[Stored data entries]
-------
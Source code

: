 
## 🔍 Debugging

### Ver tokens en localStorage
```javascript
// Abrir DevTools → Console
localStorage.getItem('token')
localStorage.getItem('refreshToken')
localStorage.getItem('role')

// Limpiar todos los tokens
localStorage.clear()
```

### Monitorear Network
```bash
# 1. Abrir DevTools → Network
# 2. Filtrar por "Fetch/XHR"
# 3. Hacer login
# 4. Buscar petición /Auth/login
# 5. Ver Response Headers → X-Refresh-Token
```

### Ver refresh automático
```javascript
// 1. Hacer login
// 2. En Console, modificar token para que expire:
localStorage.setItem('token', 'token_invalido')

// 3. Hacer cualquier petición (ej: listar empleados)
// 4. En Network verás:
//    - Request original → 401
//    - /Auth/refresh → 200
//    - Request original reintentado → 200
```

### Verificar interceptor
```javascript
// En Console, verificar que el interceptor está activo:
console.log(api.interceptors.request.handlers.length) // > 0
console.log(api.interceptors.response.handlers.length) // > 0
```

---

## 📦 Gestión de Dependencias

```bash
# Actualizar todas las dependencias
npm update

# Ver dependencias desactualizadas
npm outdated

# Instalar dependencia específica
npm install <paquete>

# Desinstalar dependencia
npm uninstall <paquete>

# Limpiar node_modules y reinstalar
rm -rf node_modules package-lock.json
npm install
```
-------
What you return must match the entries exactly, word for word.

• [Answer to the exercise]
Source code

: 
## 🔍 Debugging

### Ver tokens en localStorage
```javascript
// Abrir DevTools → Console
localStorage.getItem('token')
localStorage.getItem('refreshToken')
localStorage.getItem('role')

// Limpiar todos los tokens
localStorage.clear()
```

### Monitorear Network
```bash
# 1. Abrir DevTools → Network
# 2. Filtrar por "Fetch/XHR"
# 3. Hacer login
# 4. Buscar petición /Auth/login
# 5. Ver Response Headers → X-Refresh-Token
```

### Ver refresh automático
```javascript
// 1. Hacer login
// 2. En Console, modificar token para que expire:
localStorage.setItem('token', 'token_invalido')

// 3. Hacer cualquier petición (ej: listar empleados)
// 4. En Network verás:
//    - Request original → 401
//    - /Auth/refresh → 200
//    - Request original reintentado → 200
```

### Verificar interceptor
```javascript
// En Console, verificar que el interceptor está activo:
console.log(api.interceptors.request.handlers.length) // > 0
console.log(api.interceptors.response.handlers.length) // > 0
```

---

## 📦 Gestión de Dependencias

```bash
# Actualizar todas las dependencias
npm update

# Ver dependencias desactualizadas
npm outdated

# Instalar dependencia específica
npm install <paquete>

# Desinstalar dependencia
npm uninstall <paquete>

# Limpiar node_modules y reinstalar
rm -rf node_modules package-lock.json
npm install
```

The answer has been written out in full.